GIVEN RECORDS →
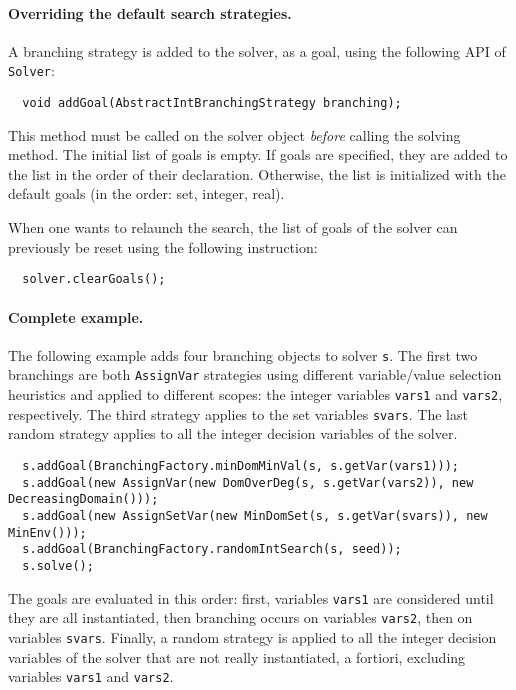 \paragraph{Overriding the default search strategies.}
A branching strategy is added to the solver, as a goal, using the following API of \texttt{Solver}:
\begin{lstlisting}
  void addGoal(AbstractIntBranchingStrategy branching);
\end{lstlisting}
This method must be called on the solver object \emph{before} calling the solving method.
The initial list of goals is empty. If goals are specified, they are added to the list in the order of their declaration.
Otherwise, the list is initialized with the default goals (in the order: set, integer, real).

When one wants to relaunch the search, the list of goals of the solver can previously be reset using the following instruction:
\begin{lstlisting}
  solver.clearGoals();
\end{lstlisting} 

\paragraph{Complete example.}
The following example adds four branching objects to solver \texttt{s}. 
The first two branchings are both \texttt{AssignVar} strategies using different variable/value selection heuristics and applied to different scopes: the integer variables \texttt{vars1} and \texttt{vars2}, respectively. The third strategy applies to the set variables \texttt{svars}. The last random strategy applies to all the integer decision variables of the solver.
\begin{lstlisting}
  s.addGoal(BranchingFactory.minDomMinVal(s, s.getVar(vars1)));
  s.addGoal(new AssignVar(new DomOverDeg(s, s.getVar(vars2)), new DecreasingDomain()));
  s.addGoal(new AssignSetVar(new MinDomSet(s, s.getVar(svars)), new MinEnv()));
  s.addGoal(BranchingFactory.randomIntSearch(s, seed));
  s.solve();
\end{lstlisting}
The goals are evaluated in this order: first, variables \texttt{vars1} are considered until they are all instantiated, then branching occurs on variables \texttt{vars2}, then on variables \texttt{svars}. Finally, a random strategy is applied to all the integer decision variables of the solver that are not really instantiated, a fortiori, excluding variables \texttt{vars1} and \texttt{vars2}.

REQUIREMENT → Everything starting at the line containing "void addGoal(AbstractIntBranchingStrategy branching);" and ending at the line containing "The following example" in the records above should be repeated exactly, and only that.

WRITTEN RESPONSE →
  void addGoal(AbstractIntBranchingStrategy branching);
\end{lstlisting}
This method must be called on the solver object \emph{before} calling the solving method.
The initial list of goals is empty. If goals are specified, they are added to the list in the order of their declaration.
Otherwise, the list is initialized with the default goals (in the order: set, integer, real).

When one wants to relaunch the search, the list of goals of the solver can previously be reset using the following instruction:
\begin{lstlisting}
  solver.clearGoals();
\end{lstlisting} 

\paragraph{Complete example.}
The following example adds four branching objects to solver \texttt{s}. 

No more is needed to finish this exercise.